Quick Definition
A breakout session is a smaller group meeting or discussion that takes place within a larger event — such as an all-hands, conference, or workshop — where five to fifteen participants engage in focused discussion, problem-solving, or skill-building around a specific topic.
📖 In This Article
A breakout session is a smaller group meeting or discussion that takes place within the context of a larger event — a company all-hands, an annual conference, a training day, or a team-building workshop. Attendees are divided into smaller groups, typically of five to fifteen people, to engage in focused discussion, collaborative problem-solving, brainstorming, or skill-building exercises around a specific topic.

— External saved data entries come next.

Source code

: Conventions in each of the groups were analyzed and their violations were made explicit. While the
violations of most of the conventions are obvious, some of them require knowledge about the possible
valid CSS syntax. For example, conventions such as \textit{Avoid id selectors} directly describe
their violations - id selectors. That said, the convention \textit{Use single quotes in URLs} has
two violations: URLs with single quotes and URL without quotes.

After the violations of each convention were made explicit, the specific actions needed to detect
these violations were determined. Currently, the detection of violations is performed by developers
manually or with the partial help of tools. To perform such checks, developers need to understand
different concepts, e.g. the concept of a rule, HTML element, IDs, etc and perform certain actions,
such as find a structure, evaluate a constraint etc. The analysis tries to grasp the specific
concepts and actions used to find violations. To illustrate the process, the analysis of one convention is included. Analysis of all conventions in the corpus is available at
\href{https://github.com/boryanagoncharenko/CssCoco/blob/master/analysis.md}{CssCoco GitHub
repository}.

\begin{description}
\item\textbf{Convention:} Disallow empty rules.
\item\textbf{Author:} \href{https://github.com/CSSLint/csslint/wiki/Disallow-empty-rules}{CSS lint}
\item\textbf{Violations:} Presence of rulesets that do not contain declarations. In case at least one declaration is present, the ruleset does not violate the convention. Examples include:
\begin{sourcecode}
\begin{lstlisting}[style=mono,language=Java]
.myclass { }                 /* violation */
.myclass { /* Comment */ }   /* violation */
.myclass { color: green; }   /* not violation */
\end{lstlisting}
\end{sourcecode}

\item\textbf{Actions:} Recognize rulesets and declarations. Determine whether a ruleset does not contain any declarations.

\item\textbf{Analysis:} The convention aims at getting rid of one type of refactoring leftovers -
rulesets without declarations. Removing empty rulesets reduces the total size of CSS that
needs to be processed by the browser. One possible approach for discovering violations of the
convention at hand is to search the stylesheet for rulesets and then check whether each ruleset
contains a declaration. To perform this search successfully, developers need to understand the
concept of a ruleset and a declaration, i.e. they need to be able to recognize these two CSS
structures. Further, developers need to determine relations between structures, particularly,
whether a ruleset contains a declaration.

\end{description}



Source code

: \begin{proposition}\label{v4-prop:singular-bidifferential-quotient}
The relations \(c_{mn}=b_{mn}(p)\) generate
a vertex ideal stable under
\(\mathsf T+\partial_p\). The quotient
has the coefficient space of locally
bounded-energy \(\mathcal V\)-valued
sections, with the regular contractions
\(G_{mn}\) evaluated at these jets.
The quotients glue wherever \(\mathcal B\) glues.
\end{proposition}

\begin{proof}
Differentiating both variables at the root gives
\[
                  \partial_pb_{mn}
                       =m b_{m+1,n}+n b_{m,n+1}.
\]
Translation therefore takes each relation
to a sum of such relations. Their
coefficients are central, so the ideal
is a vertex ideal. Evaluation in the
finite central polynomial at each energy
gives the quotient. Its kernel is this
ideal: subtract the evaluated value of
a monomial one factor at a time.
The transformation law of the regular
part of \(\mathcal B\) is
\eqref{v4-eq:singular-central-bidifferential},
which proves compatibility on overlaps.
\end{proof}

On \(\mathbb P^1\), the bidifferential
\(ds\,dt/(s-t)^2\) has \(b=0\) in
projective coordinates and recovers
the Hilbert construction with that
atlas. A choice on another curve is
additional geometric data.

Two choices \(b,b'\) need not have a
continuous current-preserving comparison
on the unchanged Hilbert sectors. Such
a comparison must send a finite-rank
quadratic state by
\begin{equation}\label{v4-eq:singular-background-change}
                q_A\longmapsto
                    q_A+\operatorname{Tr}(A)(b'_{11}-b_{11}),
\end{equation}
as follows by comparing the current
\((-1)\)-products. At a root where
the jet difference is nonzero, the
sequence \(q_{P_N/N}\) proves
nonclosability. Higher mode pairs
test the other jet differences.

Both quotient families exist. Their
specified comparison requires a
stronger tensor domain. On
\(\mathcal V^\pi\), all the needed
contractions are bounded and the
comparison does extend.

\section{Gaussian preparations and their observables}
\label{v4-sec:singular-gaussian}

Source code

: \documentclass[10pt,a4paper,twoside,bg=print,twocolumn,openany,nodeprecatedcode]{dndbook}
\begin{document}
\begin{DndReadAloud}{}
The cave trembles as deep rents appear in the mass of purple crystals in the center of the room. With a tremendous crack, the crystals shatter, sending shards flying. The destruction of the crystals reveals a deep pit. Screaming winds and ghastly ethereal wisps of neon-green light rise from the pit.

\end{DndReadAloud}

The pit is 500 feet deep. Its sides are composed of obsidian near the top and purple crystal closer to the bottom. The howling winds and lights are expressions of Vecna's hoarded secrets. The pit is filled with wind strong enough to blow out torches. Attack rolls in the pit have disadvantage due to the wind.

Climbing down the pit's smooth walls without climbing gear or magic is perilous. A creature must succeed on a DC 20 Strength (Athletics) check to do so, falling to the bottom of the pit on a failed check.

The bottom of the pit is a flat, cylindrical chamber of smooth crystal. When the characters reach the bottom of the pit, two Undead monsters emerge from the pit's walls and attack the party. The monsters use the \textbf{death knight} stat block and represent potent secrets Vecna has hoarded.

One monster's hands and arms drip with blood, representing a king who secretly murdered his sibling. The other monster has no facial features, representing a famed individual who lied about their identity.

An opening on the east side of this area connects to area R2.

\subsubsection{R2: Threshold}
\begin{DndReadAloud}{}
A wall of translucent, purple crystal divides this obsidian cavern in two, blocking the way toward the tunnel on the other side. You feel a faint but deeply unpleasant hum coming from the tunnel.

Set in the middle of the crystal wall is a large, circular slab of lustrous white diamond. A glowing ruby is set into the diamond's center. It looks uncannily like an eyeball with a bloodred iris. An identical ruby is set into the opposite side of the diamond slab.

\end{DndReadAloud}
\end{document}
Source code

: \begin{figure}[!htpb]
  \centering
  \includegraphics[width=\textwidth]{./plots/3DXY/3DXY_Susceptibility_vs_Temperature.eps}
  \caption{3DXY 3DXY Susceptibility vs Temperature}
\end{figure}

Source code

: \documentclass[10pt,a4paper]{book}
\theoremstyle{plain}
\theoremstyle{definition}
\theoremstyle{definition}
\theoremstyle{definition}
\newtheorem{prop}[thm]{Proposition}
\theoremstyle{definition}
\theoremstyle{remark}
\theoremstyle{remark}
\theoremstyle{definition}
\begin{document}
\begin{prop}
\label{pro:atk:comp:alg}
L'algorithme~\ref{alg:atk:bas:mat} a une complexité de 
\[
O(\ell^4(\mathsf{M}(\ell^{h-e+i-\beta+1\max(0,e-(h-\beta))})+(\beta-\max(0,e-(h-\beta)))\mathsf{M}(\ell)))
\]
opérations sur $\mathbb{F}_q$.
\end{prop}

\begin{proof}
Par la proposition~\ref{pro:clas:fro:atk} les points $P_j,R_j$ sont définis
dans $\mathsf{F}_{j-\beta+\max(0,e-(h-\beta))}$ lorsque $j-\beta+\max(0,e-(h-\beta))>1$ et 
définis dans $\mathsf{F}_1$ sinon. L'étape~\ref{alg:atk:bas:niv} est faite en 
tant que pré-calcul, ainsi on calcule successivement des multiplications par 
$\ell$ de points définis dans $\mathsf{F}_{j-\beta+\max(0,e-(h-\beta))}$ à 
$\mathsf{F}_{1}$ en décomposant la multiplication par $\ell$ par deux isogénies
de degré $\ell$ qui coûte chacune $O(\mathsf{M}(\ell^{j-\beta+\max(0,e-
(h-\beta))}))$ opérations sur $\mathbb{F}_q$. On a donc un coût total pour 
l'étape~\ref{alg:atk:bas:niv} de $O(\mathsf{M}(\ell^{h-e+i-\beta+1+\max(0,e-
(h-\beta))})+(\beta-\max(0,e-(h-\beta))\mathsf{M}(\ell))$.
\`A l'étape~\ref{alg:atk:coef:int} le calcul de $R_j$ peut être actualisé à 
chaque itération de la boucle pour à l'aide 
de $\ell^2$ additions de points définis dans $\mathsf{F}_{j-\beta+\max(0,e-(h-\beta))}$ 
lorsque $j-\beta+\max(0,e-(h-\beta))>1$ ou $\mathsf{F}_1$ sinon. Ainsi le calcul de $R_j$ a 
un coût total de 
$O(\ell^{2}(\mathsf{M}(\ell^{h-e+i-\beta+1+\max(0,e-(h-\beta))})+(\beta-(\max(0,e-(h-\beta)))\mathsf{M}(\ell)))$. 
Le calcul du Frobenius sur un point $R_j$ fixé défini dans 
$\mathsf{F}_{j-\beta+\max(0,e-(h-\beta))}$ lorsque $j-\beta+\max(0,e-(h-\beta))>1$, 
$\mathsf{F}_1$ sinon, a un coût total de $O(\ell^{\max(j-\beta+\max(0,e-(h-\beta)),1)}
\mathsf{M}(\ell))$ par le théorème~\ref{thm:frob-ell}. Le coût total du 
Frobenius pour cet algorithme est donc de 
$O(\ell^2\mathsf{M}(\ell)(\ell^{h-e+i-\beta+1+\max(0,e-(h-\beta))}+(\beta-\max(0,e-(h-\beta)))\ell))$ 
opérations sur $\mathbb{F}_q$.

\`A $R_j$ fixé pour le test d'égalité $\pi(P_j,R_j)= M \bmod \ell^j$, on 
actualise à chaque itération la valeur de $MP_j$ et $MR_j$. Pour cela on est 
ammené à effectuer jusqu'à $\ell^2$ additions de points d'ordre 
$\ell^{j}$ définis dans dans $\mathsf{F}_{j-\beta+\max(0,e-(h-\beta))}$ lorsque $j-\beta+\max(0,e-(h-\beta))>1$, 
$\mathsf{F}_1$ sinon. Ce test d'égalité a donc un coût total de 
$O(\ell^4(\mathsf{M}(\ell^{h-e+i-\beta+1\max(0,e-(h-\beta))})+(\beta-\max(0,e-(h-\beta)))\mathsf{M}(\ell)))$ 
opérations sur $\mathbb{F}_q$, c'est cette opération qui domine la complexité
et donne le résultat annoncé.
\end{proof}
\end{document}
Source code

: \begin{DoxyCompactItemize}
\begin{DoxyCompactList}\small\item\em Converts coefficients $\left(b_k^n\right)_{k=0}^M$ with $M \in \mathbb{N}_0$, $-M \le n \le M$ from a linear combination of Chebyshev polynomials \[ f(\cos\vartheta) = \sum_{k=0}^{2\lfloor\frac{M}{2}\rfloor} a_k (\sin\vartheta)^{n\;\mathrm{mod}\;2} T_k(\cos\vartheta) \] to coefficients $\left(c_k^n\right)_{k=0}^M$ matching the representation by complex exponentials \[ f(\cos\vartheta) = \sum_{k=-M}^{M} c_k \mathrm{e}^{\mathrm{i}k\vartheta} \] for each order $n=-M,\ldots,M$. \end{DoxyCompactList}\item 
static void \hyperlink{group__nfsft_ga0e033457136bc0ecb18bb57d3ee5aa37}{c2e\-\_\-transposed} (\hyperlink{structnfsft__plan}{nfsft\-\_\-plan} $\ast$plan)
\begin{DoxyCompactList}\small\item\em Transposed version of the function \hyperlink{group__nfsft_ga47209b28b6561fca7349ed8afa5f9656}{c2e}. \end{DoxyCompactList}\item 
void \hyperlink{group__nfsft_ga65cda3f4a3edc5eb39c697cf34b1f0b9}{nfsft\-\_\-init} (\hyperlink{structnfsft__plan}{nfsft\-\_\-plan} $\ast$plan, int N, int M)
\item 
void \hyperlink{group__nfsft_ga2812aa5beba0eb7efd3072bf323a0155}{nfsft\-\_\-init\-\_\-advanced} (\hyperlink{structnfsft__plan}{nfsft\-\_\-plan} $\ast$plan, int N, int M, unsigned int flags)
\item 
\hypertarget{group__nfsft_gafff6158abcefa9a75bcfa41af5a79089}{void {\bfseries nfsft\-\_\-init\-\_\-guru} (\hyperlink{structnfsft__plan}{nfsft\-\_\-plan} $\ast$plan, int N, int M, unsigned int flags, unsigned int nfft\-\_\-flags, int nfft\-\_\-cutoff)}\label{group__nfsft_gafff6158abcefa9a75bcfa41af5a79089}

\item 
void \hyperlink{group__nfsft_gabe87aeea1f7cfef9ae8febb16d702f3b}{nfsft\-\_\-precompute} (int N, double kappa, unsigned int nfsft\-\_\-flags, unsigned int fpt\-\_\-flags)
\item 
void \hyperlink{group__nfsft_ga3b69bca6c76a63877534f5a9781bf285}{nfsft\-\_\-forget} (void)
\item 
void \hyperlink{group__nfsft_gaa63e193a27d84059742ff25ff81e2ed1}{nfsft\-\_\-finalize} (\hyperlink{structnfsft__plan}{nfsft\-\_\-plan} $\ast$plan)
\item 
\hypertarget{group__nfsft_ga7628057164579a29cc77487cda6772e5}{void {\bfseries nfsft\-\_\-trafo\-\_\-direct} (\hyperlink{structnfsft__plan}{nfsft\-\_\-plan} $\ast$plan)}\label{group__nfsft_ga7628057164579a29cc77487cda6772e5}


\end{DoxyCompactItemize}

Breakouts are a widely used facilitation technique because they allow for more intimate participation than a large-group format. They give more individuals the opportunity to contribute their ideas and engage meaningfully with both the content and each other.
Large group meetings — whether in person or virtual — often limit participation to a small number of vocal individuals, leaving the majority of attendees as passive observers. Breakout sessions solve this problem by creating a more intimate forum where every participant can engage, share, and be heard.
They foster deeper connection among colleagues, surface diverse perspectives, and allow organizations to process complex topics more thoroughly than a plenary format permits. For HR and people leaders, breakouts are also a valuable lever for employee engagement — employees who actively participate in discussion are more likely to internalize decisions, own outcomes, and feel invested in organizational direction.
A breakout session is a smaller group discussion that takes place inside a larger meeting or event. Attendees split into groups of roughly five to fifteen people to work through a focused question or activity together before reporting back to the full audience.
Examples include topic-based discussion groups at an all-hands meeting, role-specific workshops at a conference, brainstorming pods during a strategy offsite, virtual breakout rooms in a training session, and cross-functional problem-solving groups during a planning day.
Large meetings tend to limit participation to a few vocal voices. Breakout sessions give every attendee a chance to contribute, which leads to richer ideas, stronger ownership of decisions, and deeper engagement with the content.
Most effective breakout sessions run between fifteen and forty-five minutes. Shorter sessions work well for quick brainstorming or icebreakers; longer ones suit deeper problem-solving or skill-building exercises that require structured discussion and reflection.
Define a clear objective, assign a facilitator to each group, keep group sizes small enough for participation, set a realistic time limit, build in a structured report-out, and follow up on commitments afterward so participants see their input was taken seriously.